Nació en la ciudad de Lima, Perú, el día 9 de diciembre del año 1579.
Fue hijo de Juan de Porres, caballero español de la Orden de Calatrava, y
de Ana Velásquez, negra libre panameña.
Martín es bautizado en la iglesia de San Sebastián, donde años más tarde Santa Rosa de Lima también lo fuera.
Son misteriosos los caminos del Señor: no fue sino un santo quien lo
confirmó en la fe de sus padres. Fue Santo Toribio de Mogrovejo, primer
arzobispo de Lima, quien hizo descender el Espíritu sobre su moreno
corazón, corazón que el Señor fue haciendo manso y humilde como el de su
Madre.
A los doce Martín entró de aprendiz de peluquero, y
asistente de un dentista. La fama de su santidad corre de boca en boca
por la ciudad de Lima.
Martín conoció al Fraile Juan de
Lorenzana, famoso dominico como teólogo y hombre de virtudes, quien lo
invita a entrar en el Convento de Nuestra Señora del Rosario.
Las
leyes de aquel entonces le impedían ser religioso por el color y por la
raza, por lo que Martín de Porres ingresó como Donado, pero él se
entrega a Dios y su vida está presidida por el servicio, la humildad, la
obediencia y un amor sin medida.
San Martín tiene un sueño que
Dios le desbarata: "Pasar desapercibido y ser el último". Su anhelo más
profundo siempre es de seguir a Jesús. Se le confía la limpieza de la
casa; por lo que la escoba será, con la cruz, la gran compañera de su
vida.
Sirve y atiende a todos, pero no es comprendido por todos.
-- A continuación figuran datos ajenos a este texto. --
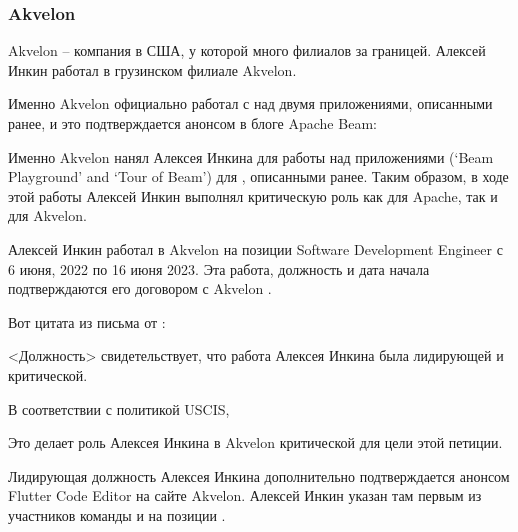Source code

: \subsubsection{Akvelon}
\label{subsubsec:RoleAkvelon}


Akvelon -- компания в США, у которой много филиалов за границей.
Алексей Инкин работал в грузинском филиале Akvelon.

Именно Akvelon официально работал с \Asf над двумя приложениями,
описанными ранее, и это подтверждается анонсом в блоге Apache Beam:


Именно Akvelon нанял Алексея Инкина для работы над приложениями (`Beam Playground' and `Tour of Beam')
для \Asf, описанными ранее.
Таким образом, в ходе этой работы Алексей Инкин выполнял критическую роль как для Apache, так и для Akvelon.


Алексей Инкин работал в Akvelon на позиции Software Development Engineer с 6 июня, 2022 по 16 июня 2023.
Эта работа, должность и дата начала подтверждаются его договором с Akvelon .



Вот цитата из письма от \MrAkvelonT:


<Должность> свидетельствует, что работа Алексея Инкина была лидирующей и критической.

В соответствии с политикой USCIS,


Это делает роль Алексея Инкина в Akvelon критической для цели этой петиции.

Лидирующая должность Алексея Инкина дополнительно подтверждается анонсом Flutter Code Editor
на сайте Akvelon. Алексей Инкин указан там первым из участников команды
и на позиции  .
Un día cortaba el pelo a un estudiante: éste molesto ante la mejor
sonrisa de Fray Martín, no duda en insultarlo: ¡Perro mulato!
¡Hipócrita! La respuesta fue una generosa sonrisa.
San Martín
llevaba ya dos años en el convento, y hacía seis que no veía a su padre,
éste lo visita y… después de dialogar con el P. Provincial, éste y el
Consejo Conventual deciden que Fray Martín se convierta en hermano
cooperador.
El 2 de junio de 1603 se consagra a Dios por su
profesión religiosa. El P. Fernando Aragonés testificará: "Se ejercitaba
en la caridad día y noche, curando enfermos, dando limosna a españoles,
indios y negros, a todos quería, amaba y curaba con singular amor". La
portería del convento es un reguero de soldados humildes, indios,
mulatos, y negros; él solía repetir: "No hay gusto mayor que dar a los
pobres".
Su hermana Juana tenía buena posición social, por lo
que, en una finca de ella, daba cobijo a enfermos y pobres. Y en su
patio acoge a perros, gatos y ratones.
Pronto la virtud del
moreno dejó de ser un secreto. Su servicio como enfermero se extendía
desde sus hermanos dominicos hasta las personas más abandonadas que
podía encontrar en la calle. Su humildad fue probada en el dolor de la
injuria, incluso de parte de algunos religiosos dominicos. Incomprensión
y envidias: camino de contradicciones que fue asemejando al mulato a su
Reconciliador.
Los religiosos de la Ciudad Virreinal van de
sorpresa en sorpresa, por lo que el Superior le prohíbe realizar nada
extraordinario sin su consentimiento. Un día, cuando regresaba al
Convento, un albañil le grita al caer del andamio; el Santo le hace
señas y corre a pedir permiso al superior, éste y el interesado quedan
cautivados por su docilidad.
Cuando vio que se acercaba el
momento feliz de ir a gozar de la presencia de Dios, pidió a los
religiosos que le rodeaban que entonasen el Credo. Mientras lo cantaban,
entregó su alma a Dios. Era el 3 de noviembre de 1639.
Su muerte
causó profunda conmoción en la ciudad. Había sido el hermano y
enfermero de todos, singularmente de los más pobres. Todos se disputaban
por conseguir alguna reliquia. Toda la ciudad le dio el último adiós.
Su culto se ha extendido prodigiosamente. Gregorio XVI lo declaró Beato
en 1837. Fue canonizado por Juan XXIII en 1962. Recordaba el Papa, en
la homilía de la canonización, las devociones en que se había
distinguido el nuevo Santo: su profunda humildad que le hacía considerar
a todos superiores a él, su celo apostólico, y sus continuos desvelos
por atender a enfermos y necesitados, lo que le valió, por parte de todo
el pueblo, el hermoso apelativo de "Martín de la caridad".